Booth and his crew used Surratt's boarding house as a meeting-place because of John Surratt's involvement with them.  This fact was used against Mary Surratt to charge her with conspiracy, although it seems likely she wasn't in fact involved in any way more than being a relative and a sympathiser of the lost Southern cause.   McAvoy played her initially unsympathetic lawyer thrown into the deep end with no witnesses on hand, and fighting against a military tribunal; the case was illegally heard by the military rather than a civil court.

The film connects the case in many ways to the state of affairs in American life that surfaced after 9/11, when normality was often overturned, and the military viewpoint allowed to hold sway.  While there is no specific reference to later events, it's evident that the scriptwriters had this in mind.

It's inferred in the movie that the conspirators originally only planned to kidnap Lincoln.  This isn't clarified to any extent, and the film opens with a long sequence in which Lincoln is shot and the Secretary of State violently attacked in his bed (the Vice President was supposed to be assassinated too, but the assassin lost his courage).   Redford produces an excellent movie that holds your attention throughout, even though it seems unlikely that Surratt is going to be let off.  The odds are stacked too highly against her.

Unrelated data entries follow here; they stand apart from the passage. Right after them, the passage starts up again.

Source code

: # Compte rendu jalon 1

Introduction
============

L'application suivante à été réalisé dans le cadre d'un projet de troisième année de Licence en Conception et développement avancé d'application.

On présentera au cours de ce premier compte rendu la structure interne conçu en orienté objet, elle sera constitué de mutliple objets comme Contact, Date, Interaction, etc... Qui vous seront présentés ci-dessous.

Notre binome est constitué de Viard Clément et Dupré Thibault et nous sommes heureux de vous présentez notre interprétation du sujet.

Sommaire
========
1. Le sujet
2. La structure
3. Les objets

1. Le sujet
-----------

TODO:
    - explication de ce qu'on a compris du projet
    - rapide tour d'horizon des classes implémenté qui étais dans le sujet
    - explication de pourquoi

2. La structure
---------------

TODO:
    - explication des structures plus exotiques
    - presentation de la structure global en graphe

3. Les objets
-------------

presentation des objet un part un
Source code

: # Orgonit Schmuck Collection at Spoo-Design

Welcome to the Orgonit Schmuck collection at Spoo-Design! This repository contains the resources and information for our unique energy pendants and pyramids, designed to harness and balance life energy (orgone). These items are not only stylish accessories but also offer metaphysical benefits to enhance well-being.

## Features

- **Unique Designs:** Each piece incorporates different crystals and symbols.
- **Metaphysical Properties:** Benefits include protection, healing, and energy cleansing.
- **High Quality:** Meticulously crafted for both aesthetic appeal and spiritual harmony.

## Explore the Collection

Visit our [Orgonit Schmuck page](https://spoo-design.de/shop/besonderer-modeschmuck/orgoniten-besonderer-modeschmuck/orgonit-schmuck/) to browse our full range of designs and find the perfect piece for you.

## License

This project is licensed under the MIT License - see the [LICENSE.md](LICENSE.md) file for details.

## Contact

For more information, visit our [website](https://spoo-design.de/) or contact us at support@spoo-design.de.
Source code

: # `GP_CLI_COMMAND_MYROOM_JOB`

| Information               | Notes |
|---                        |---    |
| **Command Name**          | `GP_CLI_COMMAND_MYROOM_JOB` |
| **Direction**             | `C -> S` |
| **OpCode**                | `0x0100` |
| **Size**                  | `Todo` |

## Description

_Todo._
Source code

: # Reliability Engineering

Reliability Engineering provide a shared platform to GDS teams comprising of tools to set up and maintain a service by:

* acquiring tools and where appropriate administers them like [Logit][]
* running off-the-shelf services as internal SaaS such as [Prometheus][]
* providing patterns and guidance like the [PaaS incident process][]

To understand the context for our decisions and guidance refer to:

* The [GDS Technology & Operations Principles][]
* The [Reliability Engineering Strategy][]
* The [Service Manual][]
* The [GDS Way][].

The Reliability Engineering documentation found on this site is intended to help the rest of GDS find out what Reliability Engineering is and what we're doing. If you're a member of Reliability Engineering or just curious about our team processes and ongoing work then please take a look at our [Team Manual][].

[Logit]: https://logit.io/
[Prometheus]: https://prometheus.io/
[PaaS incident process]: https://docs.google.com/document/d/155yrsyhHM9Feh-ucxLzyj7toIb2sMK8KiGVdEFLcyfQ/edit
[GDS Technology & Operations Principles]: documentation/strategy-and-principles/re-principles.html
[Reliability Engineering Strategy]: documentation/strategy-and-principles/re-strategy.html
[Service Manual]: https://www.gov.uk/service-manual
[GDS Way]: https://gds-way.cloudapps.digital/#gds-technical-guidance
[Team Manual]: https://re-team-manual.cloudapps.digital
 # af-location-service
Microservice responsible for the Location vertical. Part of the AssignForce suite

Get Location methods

Looking back you wonder why these men plotted as they did, when the Civil War was to all intents and purposes well and truly over (official peace is announced in the movie some time after Lincoln's death), but such situations have been a common after-event of wars for millennia.  I was reading again this morning in the book of Jeremiah (in the Old Testament) how, after the Babylonians had finally destroyed Jerusalem (it took many years of various states of siege) and had taken off its puppet king to Babylon, they gave over the governorship of the land into the hands of a Jew named Gedaliah.  Gedaliah seems to have been a man of integrity, trustworthy, capable of keeping the land in a reasonable state on behalf of its captors.   Jeremiah was one of the many poorer people who were left behind in his care.  Everything seemed to have come about as Jeremiah had prophesied, and a certain state of peace reigned.

Except that there was a bloke named Ishmael (he may have been a member of the royal line, as Gedaliah may also have been) who, not content with the state of affairs, plotted to kill Gedaliah.  The latter was warned of this, but chose to ignore the danger - probably as Lincoln himself chose, or had to choose, to ignore the possibility that there would be factions still unhappy with the state of affairs. and that his life might be in danger.

Ishmael assassinated Gedaliah, and many of his followers, and proceeded to slaughter a number of pilgrims who were on their way to what was left of the Holy City.  When violence is started, it spreads to innocent people who happen to get in the way - as we see in the movie where Government aides and others are injured.  Ishmael and his crew were eventually routed by people faithful to Gedaliah, but by that time it was too late for the unfortunate Governor.